### Task brief
Read the records below. Copy each line where the string "Support" occurs.

### Input data
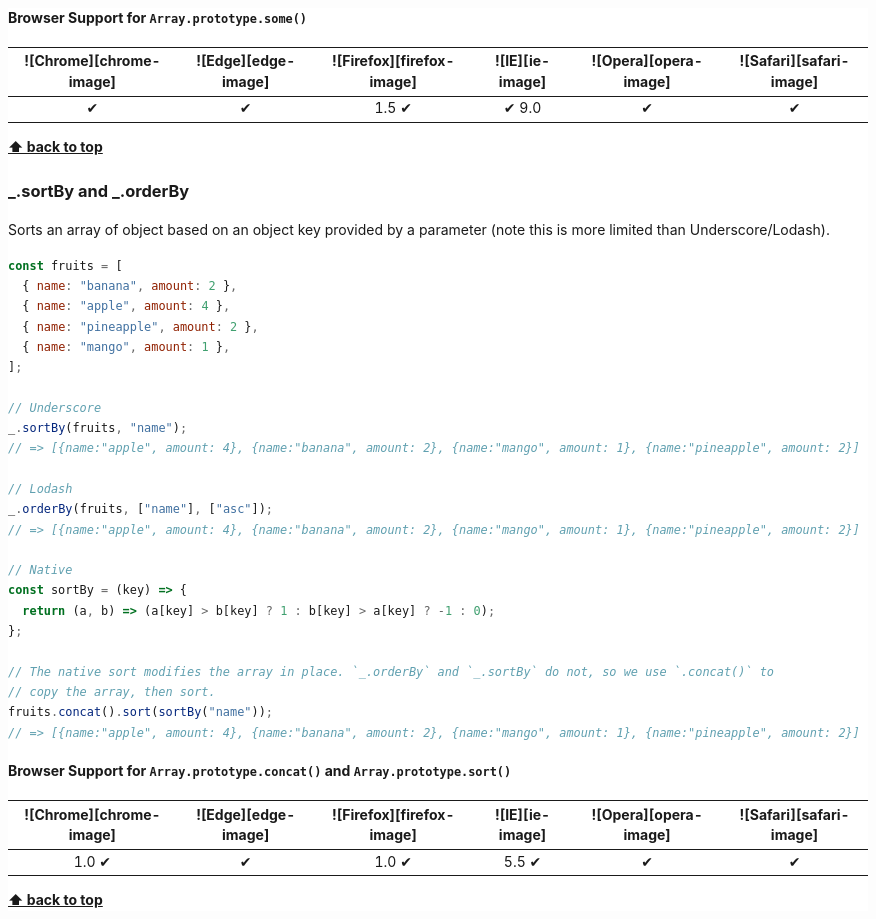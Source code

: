 #### Browser Support for `Array.prototype.some()`

| ![Chrome][chrome-image] | ![Edge][edge-image] | ![Firefox][firefox-image] | ![IE][ie-image] | ![Opera][opera-image] | ![Safari][safari-image] |
| :---------------------: | :-----------------: | :-----------------------: | :-------------: | :-------------------: | :---------------------: |
|            ✔            |          ✔          |           1.5 ✔           |      ✔ 9.0      |           ✔           |            ✔            |

**[⬆ back to top](#quick-links)**

### _.sortBy and _.orderBy

Sorts an array of object based on an object key provided by a parameter (note this is more limited than Underscore/Lodash).

```js
const fruits = [
  { name: "banana", amount: 2 },
  { name: "apple", amount: 4 },
  { name: "pineapple", amount: 2 },
  { name: "mango", amount: 1 },
];

// Underscore
_.sortBy(fruits, "name");
// => [{name:"apple", amount: 4}, {name:"banana", amount: 2}, {name:"mango", amount: 1}, {name:"pineapple", amount: 2}]

// Lodash
_.orderBy(fruits, ["name"], ["asc"]);
// => [{name:"apple", amount: 4}, {name:"banana", amount: 2}, {name:"mango", amount: 1}, {name:"pineapple", amount: 2}]

// Native
const sortBy = (key) => {
  return (a, b) => (a[key] > b[key] ? 1 : b[key] > a[key] ? -1 : 0);
};

// The native sort modifies the array in place. `_.orderBy` and `_.sortBy` do not, so we use `.concat()` to
// copy the array, then sort.
fruits.concat().sort(sortBy("name"));
// => [{name:"apple", amount: 4}, {name:"banana", amount: 2}, {name:"mango", amount: 1}, {name:"pineapple", amount: 2}]
```

#### Browser Support for `Array.prototype.concat()` and `Array.prototype.sort()`

| ![Chrome][chrome-image] | ![Edge][edge-image] | ![Firefox][firefox-image] | ![IE][ie-image] | ![Opera][opera-image] | ![Safari][safari-image] |
| :---------------------: | :-----------------: | :-----------------------: | :-------------: | :-------------------: | :---------------------: |
|          1.0 ✔          |          ✔          |           1.0 ✔           |      5.5 ✔      |           ✔           |            ✔            |

**[⬆ back to top](#quick-links)**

### Written solution
: #### Browser Support for `Array.prototype.some()`
#### Browser Support for `Array.prototype.concat()` and `Array.prototype.sort()`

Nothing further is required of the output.